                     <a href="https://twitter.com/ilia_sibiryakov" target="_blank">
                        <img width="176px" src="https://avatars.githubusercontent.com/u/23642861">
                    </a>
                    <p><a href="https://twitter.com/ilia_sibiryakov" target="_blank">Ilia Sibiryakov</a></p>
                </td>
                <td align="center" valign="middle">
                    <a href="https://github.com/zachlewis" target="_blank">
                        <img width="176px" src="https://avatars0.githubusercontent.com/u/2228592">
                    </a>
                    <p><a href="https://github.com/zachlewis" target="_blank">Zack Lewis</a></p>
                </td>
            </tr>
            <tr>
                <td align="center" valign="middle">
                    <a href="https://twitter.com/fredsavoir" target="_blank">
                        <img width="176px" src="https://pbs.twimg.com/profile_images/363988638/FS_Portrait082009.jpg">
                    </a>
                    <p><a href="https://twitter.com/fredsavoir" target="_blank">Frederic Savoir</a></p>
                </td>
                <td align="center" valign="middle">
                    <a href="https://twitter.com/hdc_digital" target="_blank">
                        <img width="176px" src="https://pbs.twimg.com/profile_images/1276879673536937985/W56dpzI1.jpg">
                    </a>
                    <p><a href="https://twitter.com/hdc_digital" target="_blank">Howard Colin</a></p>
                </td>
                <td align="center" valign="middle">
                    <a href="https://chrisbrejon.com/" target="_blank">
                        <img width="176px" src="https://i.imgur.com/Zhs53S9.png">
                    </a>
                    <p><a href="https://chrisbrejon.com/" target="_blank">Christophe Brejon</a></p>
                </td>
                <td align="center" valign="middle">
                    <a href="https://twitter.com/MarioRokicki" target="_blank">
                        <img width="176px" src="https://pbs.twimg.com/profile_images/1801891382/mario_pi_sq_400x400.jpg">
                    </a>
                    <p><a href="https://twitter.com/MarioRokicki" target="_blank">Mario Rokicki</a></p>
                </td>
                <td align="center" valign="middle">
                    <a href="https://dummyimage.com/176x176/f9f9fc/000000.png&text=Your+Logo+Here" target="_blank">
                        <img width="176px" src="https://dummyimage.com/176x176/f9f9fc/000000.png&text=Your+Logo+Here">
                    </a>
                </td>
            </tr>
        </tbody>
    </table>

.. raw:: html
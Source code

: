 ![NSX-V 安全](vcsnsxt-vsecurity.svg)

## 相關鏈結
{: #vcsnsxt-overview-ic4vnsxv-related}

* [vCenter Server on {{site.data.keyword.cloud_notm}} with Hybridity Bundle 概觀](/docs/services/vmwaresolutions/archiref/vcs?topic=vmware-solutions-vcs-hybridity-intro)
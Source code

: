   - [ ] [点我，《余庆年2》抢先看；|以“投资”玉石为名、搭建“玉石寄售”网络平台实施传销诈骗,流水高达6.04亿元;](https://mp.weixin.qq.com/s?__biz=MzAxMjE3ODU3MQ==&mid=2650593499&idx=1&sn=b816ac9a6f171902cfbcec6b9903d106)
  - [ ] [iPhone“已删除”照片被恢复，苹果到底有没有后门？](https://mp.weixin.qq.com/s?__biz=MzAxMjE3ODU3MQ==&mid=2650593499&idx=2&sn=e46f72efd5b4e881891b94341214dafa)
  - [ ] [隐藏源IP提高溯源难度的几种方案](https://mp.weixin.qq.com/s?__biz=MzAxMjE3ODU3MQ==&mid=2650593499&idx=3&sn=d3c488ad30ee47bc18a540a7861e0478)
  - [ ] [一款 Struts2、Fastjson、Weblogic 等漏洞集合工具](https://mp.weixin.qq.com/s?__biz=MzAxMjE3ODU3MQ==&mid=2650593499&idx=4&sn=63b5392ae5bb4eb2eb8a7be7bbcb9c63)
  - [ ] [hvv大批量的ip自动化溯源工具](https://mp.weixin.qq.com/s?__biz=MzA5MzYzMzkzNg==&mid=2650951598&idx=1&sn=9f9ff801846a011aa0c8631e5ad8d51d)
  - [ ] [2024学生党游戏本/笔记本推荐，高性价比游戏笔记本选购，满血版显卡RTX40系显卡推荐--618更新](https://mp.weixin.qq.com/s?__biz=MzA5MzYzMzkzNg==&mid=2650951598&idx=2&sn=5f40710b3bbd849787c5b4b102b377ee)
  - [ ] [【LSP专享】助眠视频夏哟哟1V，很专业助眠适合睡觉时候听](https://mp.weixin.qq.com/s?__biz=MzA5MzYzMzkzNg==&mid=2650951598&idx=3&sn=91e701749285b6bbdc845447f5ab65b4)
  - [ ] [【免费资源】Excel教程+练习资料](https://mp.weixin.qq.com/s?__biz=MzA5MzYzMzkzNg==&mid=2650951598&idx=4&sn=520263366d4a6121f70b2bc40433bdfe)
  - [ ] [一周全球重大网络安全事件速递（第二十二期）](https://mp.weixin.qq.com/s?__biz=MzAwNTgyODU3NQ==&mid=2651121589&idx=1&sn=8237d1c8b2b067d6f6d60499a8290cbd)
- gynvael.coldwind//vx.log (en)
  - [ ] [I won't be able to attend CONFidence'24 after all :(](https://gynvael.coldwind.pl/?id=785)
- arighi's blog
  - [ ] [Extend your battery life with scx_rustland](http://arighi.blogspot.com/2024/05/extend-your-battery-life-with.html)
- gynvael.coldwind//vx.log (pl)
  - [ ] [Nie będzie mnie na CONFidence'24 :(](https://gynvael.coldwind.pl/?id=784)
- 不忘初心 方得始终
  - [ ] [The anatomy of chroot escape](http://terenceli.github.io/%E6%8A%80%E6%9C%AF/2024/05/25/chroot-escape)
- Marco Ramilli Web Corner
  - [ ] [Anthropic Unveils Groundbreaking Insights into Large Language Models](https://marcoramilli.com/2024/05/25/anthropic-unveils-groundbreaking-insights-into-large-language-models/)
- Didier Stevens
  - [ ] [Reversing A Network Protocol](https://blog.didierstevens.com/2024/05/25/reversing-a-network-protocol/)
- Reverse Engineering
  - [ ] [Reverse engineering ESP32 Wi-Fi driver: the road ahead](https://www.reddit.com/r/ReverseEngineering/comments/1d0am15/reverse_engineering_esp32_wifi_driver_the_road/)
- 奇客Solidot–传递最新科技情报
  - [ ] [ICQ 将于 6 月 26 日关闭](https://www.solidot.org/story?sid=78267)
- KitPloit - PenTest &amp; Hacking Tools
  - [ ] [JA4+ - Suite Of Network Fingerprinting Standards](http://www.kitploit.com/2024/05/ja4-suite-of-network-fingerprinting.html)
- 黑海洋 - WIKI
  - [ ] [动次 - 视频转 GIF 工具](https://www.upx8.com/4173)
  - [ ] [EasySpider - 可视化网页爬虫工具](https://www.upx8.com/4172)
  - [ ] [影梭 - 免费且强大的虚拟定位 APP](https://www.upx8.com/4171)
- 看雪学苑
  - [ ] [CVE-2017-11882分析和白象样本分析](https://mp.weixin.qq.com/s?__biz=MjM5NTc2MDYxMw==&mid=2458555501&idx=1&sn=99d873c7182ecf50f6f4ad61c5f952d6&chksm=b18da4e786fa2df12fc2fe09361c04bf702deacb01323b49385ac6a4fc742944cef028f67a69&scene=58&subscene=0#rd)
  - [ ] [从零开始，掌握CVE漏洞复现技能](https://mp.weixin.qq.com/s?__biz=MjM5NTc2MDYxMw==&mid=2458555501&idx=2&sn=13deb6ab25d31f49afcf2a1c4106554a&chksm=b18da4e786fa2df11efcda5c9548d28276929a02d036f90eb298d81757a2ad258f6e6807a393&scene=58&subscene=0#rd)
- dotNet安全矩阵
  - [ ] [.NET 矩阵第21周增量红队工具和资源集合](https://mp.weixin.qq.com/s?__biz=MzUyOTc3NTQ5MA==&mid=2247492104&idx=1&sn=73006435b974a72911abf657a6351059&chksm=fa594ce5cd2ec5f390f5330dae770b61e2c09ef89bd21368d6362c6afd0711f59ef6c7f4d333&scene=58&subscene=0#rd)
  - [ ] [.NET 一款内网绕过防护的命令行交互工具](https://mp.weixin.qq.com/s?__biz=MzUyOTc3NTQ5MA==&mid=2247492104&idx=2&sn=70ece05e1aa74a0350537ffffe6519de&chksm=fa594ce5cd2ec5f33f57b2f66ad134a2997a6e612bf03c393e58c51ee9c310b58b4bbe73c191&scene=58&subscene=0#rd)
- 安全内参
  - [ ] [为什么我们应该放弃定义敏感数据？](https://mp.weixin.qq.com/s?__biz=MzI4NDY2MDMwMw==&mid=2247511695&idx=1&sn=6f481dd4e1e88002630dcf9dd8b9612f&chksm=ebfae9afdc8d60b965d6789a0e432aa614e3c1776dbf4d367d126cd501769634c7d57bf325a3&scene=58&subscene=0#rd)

Work task: Going down the listing above, begin printing at the line with "- KitPloit - PenTest &amp; Hacking Tools" and finish with the line with "- dotNet安全矩阵", exactly as they appear.

Task output:
- KitPloit - PenTest &amp; Hacking Tools
  - [ ] [JA4+ - Suite Of Network Fingerprinting Standards](http://www.kitploit.com/2024/05/ja4-suite-of-network-fingerprinting.html)
- 黑海洋 - WIKI
  - [ ] [动次 - 视频转 GIF 工具](https://www.upx8.com/4173)
  - [ ] [EasySpider - 可视化网页爬虫工具](https://www.upx8.com/4172)
  - [ ] [影梭 - 免费且强大的虚拟定位 APP](https://www.upx8.com/4171)
- 看雪学苑
  - [ ] [CVE-2017-11882分析和白象样本分析](https://mp.weixin.qq.com/s?__biz=MjM5NTc2MDYxMw==&mid=2458555501&idx=1&sn=99d873c7182ecf50f6f4ad61c5f952d6&chksm=b18da4e786fa2df12fc2fe09361c04bf702deacb01323b49385ac6a4fc742944cef028f67a69&scene=58&subscene=0#rd)
  - [ ] [从零开始，掌握CVE漏洞复现技能](https://mp.weixin.qq.com/s?__biz=MjM5NTc2MDYxMw==&mid=2458555501&idx=2&sn=13deb6ab25d31f49afcf2a1c4106554a&chksm=b18da4e786fa2df11efcda5c9548d28276929a02d036f90eb298d81757a2ad258f6e6807a393&scene=58&subscene=0#rd)
- dotNet安全矩阵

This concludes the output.